Hessian World War I Primary Sources

Contents
- Umzug der Familie nach Dillenburg 1912
- ...
- Reise durch Südbelgien und Luxemburg
- Attentat von Sarajewo und drohende Mobilmachung
- Mobilmachung, Bahnwachdienst bei Haiger
- Bahnwachdienst bei Haiger, Furcht vor Spionen
- Bahnwachdienst bei Wetzlar, Abrücken zum Frontdienst
- Aufenthalt in Guntersblum (Rheinhessen)

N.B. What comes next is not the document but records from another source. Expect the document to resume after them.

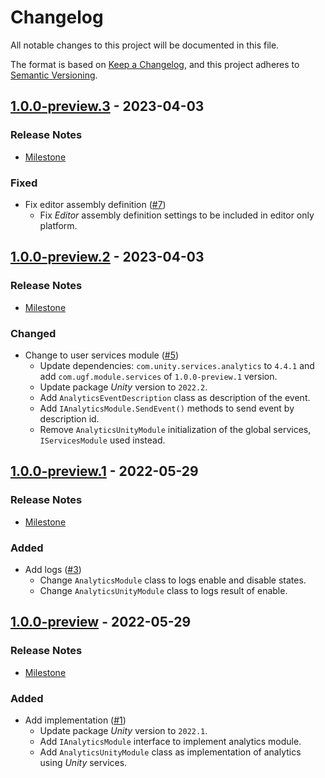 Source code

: # Changelog

All notable changes to this project will be documented in this file.

The format is based on [Keep a Changelog](https://keepachangelog.com/en/1.0.0/),
and this project adheres to [Semantic Versioning](https://semver.org/spec/v2.0.0.html).

## [1.0.0-preview.3](https://github.com/unity-game-framework/ugf-module-analytics/releases/tag/1.0.0-preview.3) - 2023-04-03  

### Release Notes

- [Milestone](https://github.com/unity-game-framework/ugf-module-analytics/milestone/4?closed=1)  
    

### Fixed

- Fix editor assembly definition  ([#7](https://github.com/unity-game-framework/ugf-module-analytics/issues/7))  
    - Fix _Editor_ assembly definition settings to be included in editor only platform.

## [1.0.0-preview.2](https://github.com/unity-game-framework/ugf-module-analytics/releases/tag/1.0.0-preview.2) - 2023-04-03  

### Release Notes

- [Milestone](https://github.com/unity-game-framework/ugf-module-analytics/milestone/3?closed=1)  
    

### Changed

- Change to user services module ([#5](https://github.com/unity-game-framework/ugf-module-analytics/issues/5))  
    - Update dependencies: `com.unity.services.analytics` to `4.4.1` and add `com.ugf.module.services` of `1.0.0-preview.1` version.
    - Update package _Unity_ version to `2022.2`.
    - Add `AnalyticsEventDescription` class as description of the event.
    - Add `IAnalyticsModule.SendEvent()` methods to send event by description id.
    - Remove `AnalyticsUnityModule` initialization of the global services, `IServicesModule` used instead.

## [1.0.0-preview.1](https://github.com/unity-game-framework/ugf-module-analytics/releases/tag/1.0.0-preview.1) - 2022-05-29  

### Release Notes

- [Milestone](https://github.com/unity-game-framework/ugf-module-analytics/milestone/2?closed=1)  
    

### Added

- Add logs ([#3](https://github.com/unity-game-framework/ugf-module-analytics/issues/3))  
    - Change `AnalyticsModule` class to logs enable and disable states.
    - Change `AnalyticsUnityModule` class to logs result of enable.

## [1.0.0-preview](https://github.com/unity-game-framework/ugf-module-analytics/releases/tag/1.0.0-preview) - 2022-05-29  

### Release Notes

- [Milestone](https://github.com/unity-game-framework/ugf-module-analytics/milestone/1?closed=1)  
    

### Added

- Add implementation ([#1](https://github.com/unity-game-framework/ugf-module-analytics/issues/1))  
    - Update package _Unity_ version to `2022.1`.
    - Add `IAnalyticsModule` interface to implement analytics module.
    - Add `AnalyticsUnityModule` class as implementation of analytics using _Unity_ services.


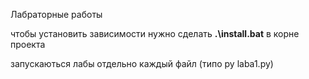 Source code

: Лабраторные работы

чтобы установить зависимости нужно сделать **.\install.bat** в корне проекта

запускаються лабы отдельно каждый файл (типо py laba1.py) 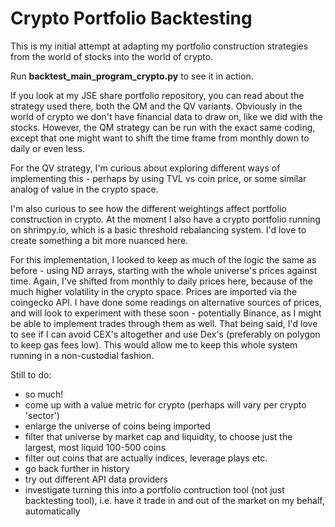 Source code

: # Crypto Portfolio Backtesting

This is my initial attempt at adapting my portfolio construction strategies from the world of stocks into the world of crypto.

Run **backtest_main_program_crypto.py** to see it in action.

If you look at my JSE share portfolio repository, you can read about the strategy used there, both the QM and the QV variants. Obviously in the world of crypto we don't have financial data to draw on, like we did with the stocks.
However, the QM strategy can be run with the exact same coding, except that one might want to shift the time frame from monthly down to daily or even less.

For the QV strategy, I'm curious about exploring different ways of implementing this - perhaps by using TVL vs coin price, or some similar analog of value in the crypto space.

I'm also curious to see how the different weightings affect portfolio construction in crypto. At the moment I also have a crypto portfolio running on shrimpy.io, which is a basic threshold rebalancing system. I'd love to create something a bit more nuanced here.

For this implementation, I looked to keep as much of the logic the same as before - using ND arrays, starting with the whole universe's prices against time. Again, I've shifted from monthly to daily prices here, because of the much higher volatility in the crypto space.
Prices are imported via the coingecko API. I have done some readings on alternative sources of prices, and will look to experiment with these soon - potentially Binance, as I might be able to implement trades through them as well.
That being said, I'd love to see if I can avoid CEX's altogether and use Dex's (preferably on polygon to keep gas fees low). This would allow me to keep this whole system running in a non-custodial fashion.

Still to do:
- so much!
- come up with a value metric for crypto (perhaps will vary per crypto 'sector')
- enlarge the universe of coins being imported
- filter that universe by market cap and liquidity, to choose just the largest, most liquid 100-500 coins
- filter out coins that are actually indices, leverage plays etc.
- go back further in history
- try out different API data providers
- investigate turning this into a portfolio contruction tool (not just backtesting tool), i.e. have it trade in and out of the market on my behalf, automatically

- Aufenthalt in Guntersblum (Rheinhessen)
- ...
- Vorrücken über die Warthe
↑ Otto Merkel, Geschichte der Familie Merkel 1912-1919
Abschnitt 29: Bahnwachdienst bei Haiger, Furcht vor Spionen
◀ [113-114] So blieben wir etwa acht Tage in Haiger1 und sahen die endlosen Transportzüge vorbeilaufen: Infanterie, Artillerie, Kavallerie u. technische Truppen aller Art. An jeder Station war ein Versorgungsdienst eingerichtet, der die Soldaten mit Nahrungsmitteln: Brot, Kaffee, Tee, sowie Zigarren und Zigaretten versah. Alles das wurde von Stadt und Land in Wagenladungen herbeigebracht und zwar in solchen Mengen, dass die Soldaten nicht alles bewältigten, sondern dass man nachher die Butterbrote geringerer Qualität körbeweise zwischen den Schienen auflesen konnte. Damals ahnte man [S. 114] noch nicht, wie rar die Brote noch einmal bei uns werden würden.
Die Spionenfurcht dauerte noch immer. Eines Tages wurde berichtet, dass 2 Französisch sprechende Radfahrer durch Haiger gefahren seien. Alles was nicht Posten stand, nahm die Waffe zur Hand, um die Bösewichter zu verfolgen, doch fanden wir nichts. Am andern Tag wurde der Verlust einer Kiste Dynamit gemeldet und der vermeintliche Dieb war an dem Sechsheldener Einschnitt unweit vor der großen Straßenbrücke angeblich gesehen worden. Für die Nacht wurde nun aus halbwüchsigen Burschen eine Sicherheitswehr gebildet, die alle 50 m. einen Posten an der Bahnstrecke entlang stellten mit Jagdgewehren, Revolvern und anderen Schießwaffen zum Teil recht abenteuerlicher Art.
Da ich wußte, dass am Tage vorher ein Gymnasiast in Dillenburg auf den sich bewegenden Signalarm der Bahn geschossen hatte, trat ich in dieser Nacht meine Patroulliengänge nicht gerade sehr ruhig an. Die Gefahr, von einem nervösen Realschüler angeschossen zu werden, war tatsächlich nicht gering.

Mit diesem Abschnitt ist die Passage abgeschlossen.